Il museo si trova all’interno dell’ex convento dei Padri Domenicani. L’importante complesso architettonico ha avuto nei secoli diverse destinazioni che lo hanno progressivamente trasformato in collegio, sedi di uffici e scuole fino all’abbandono alla fine del XX secolo e al recupero attuale.
Il museo attualmente consta solo della prima sezione dedicata al collezionismo antiquario e alla nascita del museo pubblico. Le successive sezioni, incentrate su Fermo in età protostorica e romana, saranno aperte nel corso del 2024 e del 2025. L’ingresso al museo consente l’accesso ai sotterranei medievali e alle imponenti Cisterne Romane.
Il percorso espositivo ricostruisce la storia della formazione della collezione archeologica comunale, all’origine della quale c’è la passione per l’archeologia dei fratelli Gaetano e Raffaele De Minicis. I due fratelli, nella prima metà del XIX secolo, raccolsero nella loro abitazione una ricchissima collezione di oggetti antichi, frutto di scavi e acquisti, di natura principalmente archeologica ed epigrafica inerente il Fermano. Nel museo è proposta una ricostruzione degli ambienti di casa De Minicis, già all’epoca aperta al pubblico, dove iscrizioni e sculture antiche si affiancavano a dipinti; un museo, il loro, definito uberrimus da Theodor Mommsen, e che contemplava dagli anelloni piceni e urne cinerarie etrusche, di provenienza ignota, alla stele funeraria in marmo con raffigurazione di bambino e cane da Monteleone di Fermo.

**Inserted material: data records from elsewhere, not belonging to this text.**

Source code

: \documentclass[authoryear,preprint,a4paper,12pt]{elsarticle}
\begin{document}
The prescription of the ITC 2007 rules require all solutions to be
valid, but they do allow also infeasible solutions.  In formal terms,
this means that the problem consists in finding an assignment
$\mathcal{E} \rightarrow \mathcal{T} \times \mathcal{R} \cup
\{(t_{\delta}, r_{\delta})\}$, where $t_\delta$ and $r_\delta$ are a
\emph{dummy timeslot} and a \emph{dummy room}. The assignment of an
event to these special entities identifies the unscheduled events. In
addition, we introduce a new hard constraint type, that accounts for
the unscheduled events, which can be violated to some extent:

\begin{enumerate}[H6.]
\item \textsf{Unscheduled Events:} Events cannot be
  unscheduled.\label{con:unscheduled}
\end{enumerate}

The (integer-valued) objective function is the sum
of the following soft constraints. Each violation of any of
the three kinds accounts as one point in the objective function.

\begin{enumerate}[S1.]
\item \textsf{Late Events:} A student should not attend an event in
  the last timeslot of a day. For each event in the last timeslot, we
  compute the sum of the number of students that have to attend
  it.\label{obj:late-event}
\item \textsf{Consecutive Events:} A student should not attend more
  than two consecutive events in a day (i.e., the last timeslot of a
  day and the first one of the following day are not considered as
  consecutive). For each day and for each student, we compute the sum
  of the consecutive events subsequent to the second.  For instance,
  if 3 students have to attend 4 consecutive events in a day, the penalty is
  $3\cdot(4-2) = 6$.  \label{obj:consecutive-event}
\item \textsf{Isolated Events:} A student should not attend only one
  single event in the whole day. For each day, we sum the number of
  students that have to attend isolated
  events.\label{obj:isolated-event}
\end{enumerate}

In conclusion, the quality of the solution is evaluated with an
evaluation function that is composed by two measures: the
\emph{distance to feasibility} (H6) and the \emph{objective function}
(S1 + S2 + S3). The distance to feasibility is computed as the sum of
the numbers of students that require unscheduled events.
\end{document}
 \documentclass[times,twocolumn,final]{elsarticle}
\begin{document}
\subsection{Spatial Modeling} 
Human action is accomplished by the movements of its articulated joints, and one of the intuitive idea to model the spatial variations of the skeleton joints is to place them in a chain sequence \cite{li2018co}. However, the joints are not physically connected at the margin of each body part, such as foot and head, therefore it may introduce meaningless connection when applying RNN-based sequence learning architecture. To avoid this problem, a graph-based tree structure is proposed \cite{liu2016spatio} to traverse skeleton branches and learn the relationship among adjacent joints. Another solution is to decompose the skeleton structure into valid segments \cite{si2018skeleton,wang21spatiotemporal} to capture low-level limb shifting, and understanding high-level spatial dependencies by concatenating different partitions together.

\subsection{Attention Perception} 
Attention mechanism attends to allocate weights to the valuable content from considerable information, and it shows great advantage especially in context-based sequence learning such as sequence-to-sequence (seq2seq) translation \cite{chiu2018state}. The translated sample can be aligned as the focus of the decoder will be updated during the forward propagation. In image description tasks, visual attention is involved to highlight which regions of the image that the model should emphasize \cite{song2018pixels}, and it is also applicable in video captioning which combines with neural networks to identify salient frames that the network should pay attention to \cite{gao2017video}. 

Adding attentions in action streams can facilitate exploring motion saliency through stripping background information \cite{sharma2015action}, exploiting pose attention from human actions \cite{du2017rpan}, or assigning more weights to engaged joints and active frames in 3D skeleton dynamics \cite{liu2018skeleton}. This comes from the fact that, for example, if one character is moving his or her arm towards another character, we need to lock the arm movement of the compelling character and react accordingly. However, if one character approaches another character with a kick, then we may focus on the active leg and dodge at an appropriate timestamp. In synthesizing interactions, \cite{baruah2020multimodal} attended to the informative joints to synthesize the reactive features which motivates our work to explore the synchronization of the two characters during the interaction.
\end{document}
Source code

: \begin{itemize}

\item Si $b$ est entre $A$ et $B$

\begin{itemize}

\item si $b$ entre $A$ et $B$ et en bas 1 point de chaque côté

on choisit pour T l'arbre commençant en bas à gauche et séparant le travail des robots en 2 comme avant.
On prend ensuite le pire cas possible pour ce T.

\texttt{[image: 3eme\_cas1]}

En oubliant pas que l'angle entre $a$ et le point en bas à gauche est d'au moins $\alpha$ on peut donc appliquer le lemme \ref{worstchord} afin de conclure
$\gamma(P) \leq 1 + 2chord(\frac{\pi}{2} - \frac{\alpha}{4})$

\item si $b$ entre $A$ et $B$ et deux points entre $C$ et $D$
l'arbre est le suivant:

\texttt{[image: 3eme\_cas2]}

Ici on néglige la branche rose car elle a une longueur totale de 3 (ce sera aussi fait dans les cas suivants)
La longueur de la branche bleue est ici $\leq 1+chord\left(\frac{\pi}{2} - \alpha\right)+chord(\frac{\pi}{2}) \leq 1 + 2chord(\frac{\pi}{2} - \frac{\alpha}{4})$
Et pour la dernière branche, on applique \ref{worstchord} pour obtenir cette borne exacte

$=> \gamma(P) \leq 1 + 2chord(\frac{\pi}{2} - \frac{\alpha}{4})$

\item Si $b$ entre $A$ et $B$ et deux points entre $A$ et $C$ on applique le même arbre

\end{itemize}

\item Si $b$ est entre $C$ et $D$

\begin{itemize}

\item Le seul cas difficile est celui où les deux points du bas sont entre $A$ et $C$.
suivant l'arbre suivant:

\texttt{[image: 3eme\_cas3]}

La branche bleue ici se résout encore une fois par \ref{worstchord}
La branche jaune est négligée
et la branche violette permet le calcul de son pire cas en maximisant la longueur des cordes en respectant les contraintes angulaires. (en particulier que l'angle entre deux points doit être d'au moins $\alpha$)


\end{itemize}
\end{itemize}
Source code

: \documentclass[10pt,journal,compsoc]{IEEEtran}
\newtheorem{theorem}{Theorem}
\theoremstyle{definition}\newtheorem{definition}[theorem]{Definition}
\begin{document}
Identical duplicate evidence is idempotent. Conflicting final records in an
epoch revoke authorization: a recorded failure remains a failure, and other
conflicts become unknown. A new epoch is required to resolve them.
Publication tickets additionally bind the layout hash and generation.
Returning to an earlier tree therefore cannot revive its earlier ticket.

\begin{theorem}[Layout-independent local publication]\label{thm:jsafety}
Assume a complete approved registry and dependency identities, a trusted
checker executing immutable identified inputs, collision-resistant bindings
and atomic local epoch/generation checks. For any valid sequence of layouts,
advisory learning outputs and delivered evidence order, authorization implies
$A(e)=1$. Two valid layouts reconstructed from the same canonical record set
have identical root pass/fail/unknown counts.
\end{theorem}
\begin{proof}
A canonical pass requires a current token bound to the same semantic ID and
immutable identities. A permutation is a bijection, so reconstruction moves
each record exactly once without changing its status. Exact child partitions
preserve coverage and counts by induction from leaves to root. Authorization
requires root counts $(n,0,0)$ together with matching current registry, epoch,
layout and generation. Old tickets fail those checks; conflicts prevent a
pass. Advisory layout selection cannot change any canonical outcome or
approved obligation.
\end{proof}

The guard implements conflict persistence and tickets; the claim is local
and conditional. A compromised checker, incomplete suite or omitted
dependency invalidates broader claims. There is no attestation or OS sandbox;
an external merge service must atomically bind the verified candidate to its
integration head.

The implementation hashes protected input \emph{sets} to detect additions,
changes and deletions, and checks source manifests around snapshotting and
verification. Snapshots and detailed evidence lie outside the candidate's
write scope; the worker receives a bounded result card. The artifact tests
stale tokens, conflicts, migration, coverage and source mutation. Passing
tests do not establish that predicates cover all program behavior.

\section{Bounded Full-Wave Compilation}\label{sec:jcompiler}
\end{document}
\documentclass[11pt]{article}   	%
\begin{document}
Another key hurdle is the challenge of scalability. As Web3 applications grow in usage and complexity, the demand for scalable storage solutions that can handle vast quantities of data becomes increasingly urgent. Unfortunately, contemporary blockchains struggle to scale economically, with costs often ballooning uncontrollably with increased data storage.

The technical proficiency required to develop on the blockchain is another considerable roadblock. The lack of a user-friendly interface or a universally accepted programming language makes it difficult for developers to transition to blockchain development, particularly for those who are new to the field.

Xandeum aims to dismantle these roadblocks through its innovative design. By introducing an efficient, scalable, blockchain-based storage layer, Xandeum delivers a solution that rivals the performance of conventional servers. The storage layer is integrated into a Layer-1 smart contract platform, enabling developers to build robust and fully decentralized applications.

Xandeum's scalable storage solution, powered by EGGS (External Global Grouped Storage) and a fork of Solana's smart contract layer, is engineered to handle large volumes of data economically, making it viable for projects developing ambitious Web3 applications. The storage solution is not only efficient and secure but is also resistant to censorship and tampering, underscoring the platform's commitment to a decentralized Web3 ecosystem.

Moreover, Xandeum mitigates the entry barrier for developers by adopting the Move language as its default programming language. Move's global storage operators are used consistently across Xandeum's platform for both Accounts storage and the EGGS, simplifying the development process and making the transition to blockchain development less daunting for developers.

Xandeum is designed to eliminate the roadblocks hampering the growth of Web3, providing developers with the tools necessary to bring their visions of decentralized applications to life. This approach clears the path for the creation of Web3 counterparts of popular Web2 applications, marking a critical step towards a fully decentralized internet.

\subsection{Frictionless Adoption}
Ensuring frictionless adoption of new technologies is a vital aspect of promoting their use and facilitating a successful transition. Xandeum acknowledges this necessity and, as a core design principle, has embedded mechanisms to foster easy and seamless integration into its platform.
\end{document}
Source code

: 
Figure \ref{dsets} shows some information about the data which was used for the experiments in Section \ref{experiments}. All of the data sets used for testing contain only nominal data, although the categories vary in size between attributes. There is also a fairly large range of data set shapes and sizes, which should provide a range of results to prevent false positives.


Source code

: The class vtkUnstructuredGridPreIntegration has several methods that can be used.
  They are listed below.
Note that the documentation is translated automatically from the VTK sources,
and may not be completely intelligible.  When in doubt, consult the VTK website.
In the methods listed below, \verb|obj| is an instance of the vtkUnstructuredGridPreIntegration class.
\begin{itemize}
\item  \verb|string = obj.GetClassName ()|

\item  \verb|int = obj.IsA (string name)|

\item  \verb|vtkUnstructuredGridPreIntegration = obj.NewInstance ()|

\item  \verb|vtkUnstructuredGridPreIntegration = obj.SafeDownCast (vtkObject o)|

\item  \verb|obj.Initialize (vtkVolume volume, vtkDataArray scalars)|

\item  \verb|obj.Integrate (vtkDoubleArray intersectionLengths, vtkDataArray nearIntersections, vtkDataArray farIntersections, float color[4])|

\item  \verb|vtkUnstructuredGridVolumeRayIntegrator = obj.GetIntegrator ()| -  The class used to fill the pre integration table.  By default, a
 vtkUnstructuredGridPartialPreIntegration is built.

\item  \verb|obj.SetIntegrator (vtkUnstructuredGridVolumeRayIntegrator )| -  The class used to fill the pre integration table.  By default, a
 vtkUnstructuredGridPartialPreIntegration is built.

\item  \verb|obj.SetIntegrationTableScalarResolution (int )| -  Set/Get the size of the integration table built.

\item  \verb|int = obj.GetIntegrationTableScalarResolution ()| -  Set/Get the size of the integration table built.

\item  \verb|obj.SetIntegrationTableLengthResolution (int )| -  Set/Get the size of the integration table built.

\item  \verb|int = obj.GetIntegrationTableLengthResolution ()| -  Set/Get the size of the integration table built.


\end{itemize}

Alla morte di Gaetano De Minicis, avvenuta nel 1871, il nipote Pietropaolo vendette la collezione e molti reperti confluirono in ambito privato e in musei (Louvre) ma una parte consistente, fortunatamente acquistata dal Comune di Fermo, costituì, in sostanza, il primo nucleo del museo archeologico di Fermo cui si aggiunsero, nel 1888, alcuni importanti reperti della collezione privata dell’architetto Carducci.